Though the agency relaxed its standards this summer to allow snow globes that contain less than 2.4 ounces of liquid, the surplus store still gets enough of them that you can buy 10 for a dollar.

Another laughable item they see a lot of is bowling pins, usually covered with autographs, from bowlers returning from tournaments. These are usually bought by a sheriff’s department, which uses them for target practice.

The final category is those items that are, you might say, unforgivable. “We get tons and tons of boxcutters,” said John Supry, who is the store manager. “That’s really how it all started” — boxcutters were a key weapon for the Sept. 11 hijackers — “and yet people still carry them.”

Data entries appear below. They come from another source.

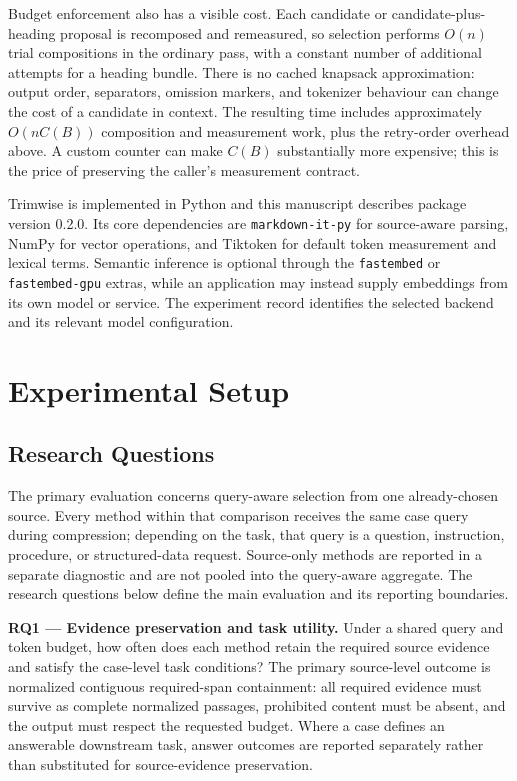 \documentclass[
]{article}
\begin{document}
Budget enforcement also has a visible cost. Each candidate or
candidate-plus-heading proposal is recomposed and remeasured, so
selection performs \(O(n)\) trial compositions in the ordinary pass,
with a constant number of additional attempts for a heading bundle.
There is no cached knapsack approximation: output order, separators,
omission markers, and tokenizer behaviour can change the cost of a
candidate in context. The resulting time includes approximately
\(O(nC(B))\) composition and measurement work, plus the retry-order
overhead above. A custom counter can make \(C(B)\) substantially more
expensive; this is the price of preserving the caller's measurement
contract.

Trimwise is implemented in Python and this manuscript describes package
version 0.2.0. Its core dependencies are \texttt{markdown-it-py} for
source-aware parsing, NumPy for vector operations, and Tiktoken for
default token measurement and lexical terms. Semantic inference is
optional through the \texttt{fastembed} or \texttt{fastembed-gpu}
extras, while an application may instead supply embeddings from its own
model or service. The experiment record identifies the selected backend
and its relevant model configuration.

\section{Experimental Setup}\label{experimental-setup}

\subsection{Research Questions}\label{research-questions}

The primary evaluation concerns query-aware selection from one
already-chosen source. Every method within that comparison receives the
same case query during compression; depending on the task, that query is
a question, instruction, procedure, or structured-data request.
Source-only methods are reported in a separate diagnostic and are not
pooled into the query-aware aggregate. The research questions below
define the main evaluation and its reporting boundaries.

\textbf{RQ1 --- Evidence preservation and task utility.} Under a shared
query and token budget, how often does each method retain the required
source evidence and satisfy the case-level task conditions? The primary
source-level outcome is normalized contiguous required-span containment:
all required evidence must survive as complete normalized passages,
prohibited content must be absent, and the output must respect the
requested budget. Where a case defines an answerable downstream task,
answer outcomes are reported separately rather than substituted for
source-evidence preservation.
\end{document}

TSA says it makes every effort to reunite passengers with items accidentally left at security; they keep them for at least 30 days. But the employees of the New Hampshire State Surplus Store say there is simply too much to be in the match-making game.

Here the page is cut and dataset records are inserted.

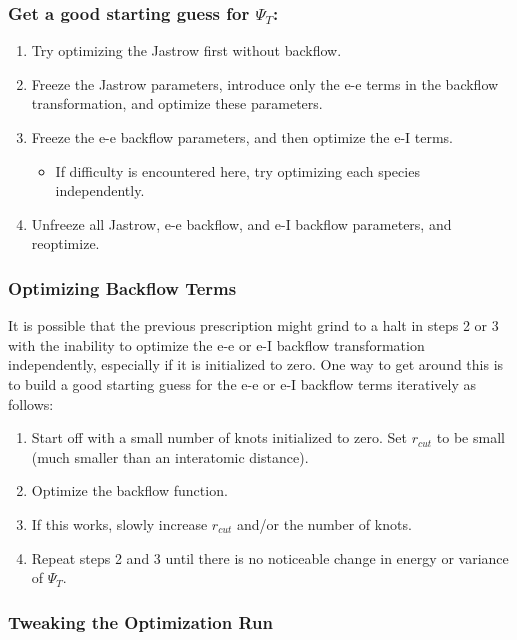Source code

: \subsubsection{Get a good starting guess for $\Psi_T$:}

\begin{enumerate}
\item Try optimizing the Jastrow first without backflow.
\item Freeze the Jastrow parameters, introduce only the e-e terms in the backflow transformation, and optimize these parameters.
\item Freeze the e-e backflow parameters, and then optimize the e-I terms.
  \begin{itemize}
    \item If difficulty is encountered here, try optimizing each species independently.
  \end{itemize}
\item Unfreeze all Jastrow, e-e backflow, and e-I backflow parameters, and reoptimize.  

\end{enumerate}


\subsubsection{Optimizing Backflow Terms}

It is possible that the previous prescription might grind to a halt in steps 2 or 3 with the inability to optimize the e-e or e-I backflow transformation independently, especially if it is initialized to zero.  One way to get around this is to build a good starting guess for the e-e or e-I backflow terms iteratively as follows:  

\begin{enumerate}
\item Start off with a small number of knots initialized to zero.  Set $r_{cut}$ to be small (much smaller than an interatomic distance).
\item Optimize the backflow function.
\item If this works, slowly increase $r_{cut}$ and/or the number of knots.
\item Repeat steps 2 and 3 until there is no noticeable change in energy or variance of $\Psi_T$.
\end{enumerate}

\subsubsection{Tweaking the Optimization Run}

Occasionally, they can be persuaded by someone who surrendered something of sentimental value. They have helped couples find engraved wedding cake serving knives and recently ­received a nice thank you note from a woman who was reunited with her grandmother’s heirloom silverware.

But for the most part, it’s people who call and say, “I lost my Swiss Army knife.”

Sorry, there’s no way they’re looking for it. But if you want one, come on up. They have boxes full of ones just like it.

And take some of these snow globes while you’re here.